According to authorities, they were made aware Sept. 20 of the “racially insensitive and grossly inappropriate” social media post, which was posted to a Facebook page Ballard shared with his wife. The Star-Telegram and CBS Dallas-Fort Worth described the content of the meme.
“Internal Affairs quickly began an investigation and concluded that Officer Roger Ballard was responsible for posting the racially insensitive meme containing a photo which led to numerous complaints and public outrage,” the police statement said. “After reviewing the Internal Affairs findings, Chief (Ed) Kraus concurred with the chain of command determination that Officer Roger Ballard was in violation of departmental general orders and that his conduct brought justified unfavorable criticism upon the department.”
Ballard had been with the department for 18 years, according to the local CBS affiliate.
“The Fort Worth Police Department holds every officer to a very high standard and any comment, post, or any communication which is racially insensitive and unprofessional will not be condoned in any manner,” the department’s statement said. “Our department will continue to hold accountable those who do not meet that standard.”
The Fort Worth Police Department has been under increased scrutiny following the shooting death last October of Atatiana Jefferson by former police Officer Aaron Dean.
Jefferson, 28, was playing video games with her 8-year-old nephew in the early morning hours of Oct. 12, 2019, when police officers arrived to investigate a neighbor’s call about an open door at her home.
According to Dean’s arrest warrant, the interior front and side doors of the house were open, but the storm doors were closed.
Dean went into the backyard and was peering through a window when he spotted Jefferson, who had gotten up – after grabbing her handgun from her purse – to investigate who was outside the house. The officers had not knocked or otherwise announced their presence.

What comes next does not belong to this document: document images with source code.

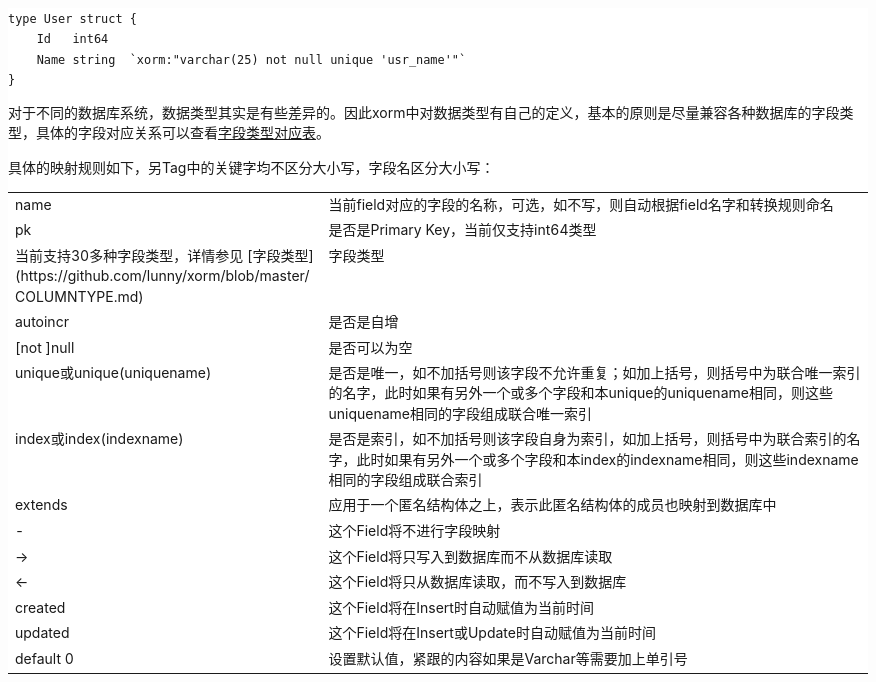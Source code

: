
 ```
type User struct {
	Id 	 int64
	Name string  `xorm:"varchar(25) not null unique 'usr_name'"`
}
```

对于不同的数据库系统，数据类型其实是有些差异的。因此xorm中对数据类型有自己的定义，基本的原则是尽量兼容各种数据库的字段类型，具体的字段对应关系可以查看[字段类型对应表](https://github.com/lunny/xorm/blob/master/COLUMNTYPE.md)。

具体的映射规则如下，另Tag中的关键字均不区分大小写，字段名区分大小写：

<table>
    <tr>
        <td>name</td><td>当前field对应的字段的名称，可选，如不写，则自动根据field名字和转换规则命名</td>
    </tr>
    <tr>
        <td>pk</td><td>是否是Primary Key，当前仅支持int64类型</td>
    </tr>
    <tr>
        <td>当前支持30多种字段类型，详情参见 [字段类型](https://github.com/lunny/xorm/blob/master/COLUMNTYPE.md)</td><td>字段类型</td>
    </tr>
    <tr>
        <td>autoincr</td><td>是否是自增</td>
    </tr>
    <tr>
        <td>[not ]null</td><td>是否可以为空</td>
    </tr>
    <tr>
        <td>unique或unique(uniquename)</td><td>是否是唯一，如不加括号则该字段不允许重复；如加上括号，则括号中为联合唯一索引的名字，此时如果有另外一个或多个字段和本unique的uniquename相同，则这些uniquename相同的字段组成联合唯一索引</td>
    </tr>
    <tr>
        <td>index或index(indexname)</td><td>是否是索引，如不加括号则该字段自身为索引，如加上括号，则括号中为联合索引的名字，此时如果有另外一个或多个字段和本index的indexname相同，则这些indexname相同的字段组成联合索引</td>
    </tr>
    <tr>
    	<td>extends</td><td>应用于一个匿名结构体之上，表示此匿名结构体的成员也映射到数据库中</td>
    </tr>
    <tr>
        <td>-</td><td>这个Field将不进行字段映射</td>
    </tr>
     <tr>
        <td>-></td><td>这个Field将只写入到数据库而不从数据库读取</td>
    </tr>
     <tr>
        <td>&lt;-</td><td>这个Field将只从数据库读取，而不写入到数据库</td>
    </tr>
     <tr>
        <td>created</td><td>这个Field将在Insert时自动赋值为当前时间</td>
    </tr>
     <tr>
        <td>updated</td><td>这个Field将在Insert或Update时自动赋值为当前时间</td>
    </tr>
    <tr>
        <td>default 0</td><td>设置默认值，紧跟的内容如果是Varchar等需要加上单引号</td>
    </tr>
</table>
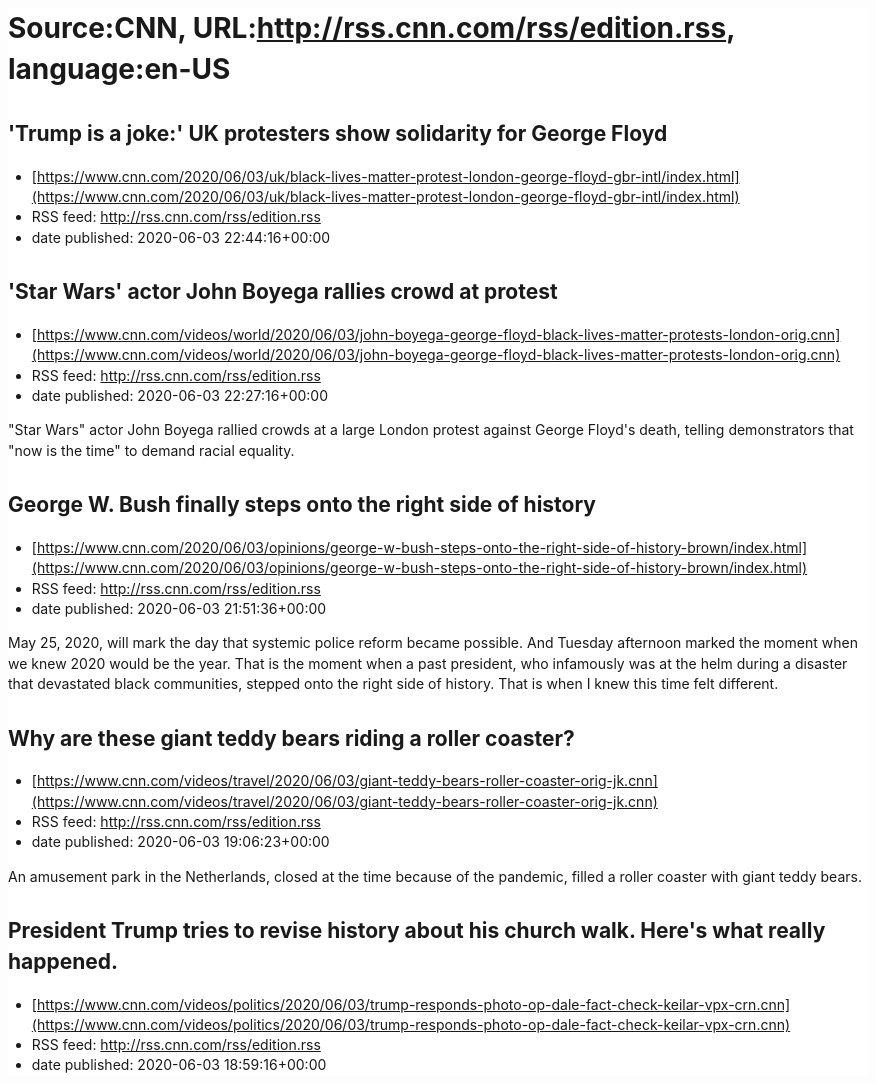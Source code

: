 # Source:CNN, URL:http://rss.cnn.com/rss/edition.rss, language:en-US

## 'Trump is a joke:' UK protesters show solidarity for George Floyd
 - [https://www.cnn.com/2020/06/03/uk/black-lives-matter-protest-london-george-floyd-gbr-intl/index.html](https://www.cnn.com/2020/06/03/uk/black-lives-matter-protest-london-george-floyd-gbr-intl/index.html)
 - RSS feed: http://rss.cnn.com/rss/edition.rss
 - date published: 2020-06-03 22:44:16+00:00



## 'Star Wars' actor John Boyega rallies crowd at protest
 - [https://www.cnn.com/videos/world/2020/06/03/john-boyega-george-floyd-black-lives-matter-protests-london-orig.cnn](https://www.cnn.com/videos/world/2020/06/03/john-boyega-george-floyd-black-lives-matter-protests-london-orig.cnn)
 - RSS feed: http://rss.cnn.com/rss/edition.rss
 - date published: 2020-06-03 22:27:16+00:00

"Star Wars" actor John Boyega rallied crowds at a large London protest against George Floyd's death, telling demonstrators that "now is the time" to demand racial equality.

## George W. Bush finally steps onto the right side of history
 - [https://www.cnn.com/2020/06/03/opinions/george-w-bush-steps-onto-the-right-side-of-history-brown/index.html](https://www.cnn.com/2020/06/03/opinions/george-w-bush-steps-onto-the-right-side-of-history-brown/index.html)
 - RSS feed: http://rss.cnn.com/rss/edition.rss
 - date published: 2020-06-03 21:51:36+00:00

May 25, 2020, will mark the day that systemic police reform became possible. And Tuesday afternoon marked the moment when we knew 2020 would be the year. That is the moment when a past president, who infamously was at the helm during a disaster that devastated black communities, stepped onto the right side of history. That is when I knew this time felt different.

## Why are these giant teddy bears riding a roller coaster?
 - [https://www.cnn.com/videos/travel/2020/06/03/giant-teddy-bears-roller-coaster-orig-jk.cnn](https://www.cnn.com/videos/travel/2020/06/03/giant-teddy-bears-roller-coaster-orig-jk.cnn)
 - RSS feed: http://rss.cnn.com/rss/edition.rss
 - date published: 2020-06-03 19:06:23+00:00

An amusement park in the Netherlands, closed at the time because of the pandemic, filled a roller coaster with giant teddy bears.

## President Trump tries to revise history about his church walk. Here's what really happened.
 - [https://www.cnn.com/videos/politics/2020/06/03/trump-responds-photo-op-dale-fact-check-keilar-vpx-crn.cnn](https://www.cnn.com/videos/politics/2020/06/03/trump-responds-photo-op-dale-fact-check-keilar-vpx-crn.cnn)
 - RSS feed: http://rss.cnn.com/rss/edition.rss
 - date published: 2020-06-03 18:59:16+00:00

“Officer Dean gave orders to ‘put your hands up, show me your hands’ without identifying himself as police and fired his handgun one time through the window,” the warrant states.
Jefferson, mortally wounded, cried out in pain and fell to the floor. She died at the scene.
Dean, 35, resigned two days later and was charged with Jefferson’s murder. He was indicted in December.
Fort Worth Mayor Betsy Price said in a statement that she supported Kraus' decision to fire Ballard.
“We must continue the hard work of building trust in our community,” Price tweeted. “As I said previously, actions like these that unravel this hard work are extremely disheartening, and we must see that individuals are held accountable for their actions.”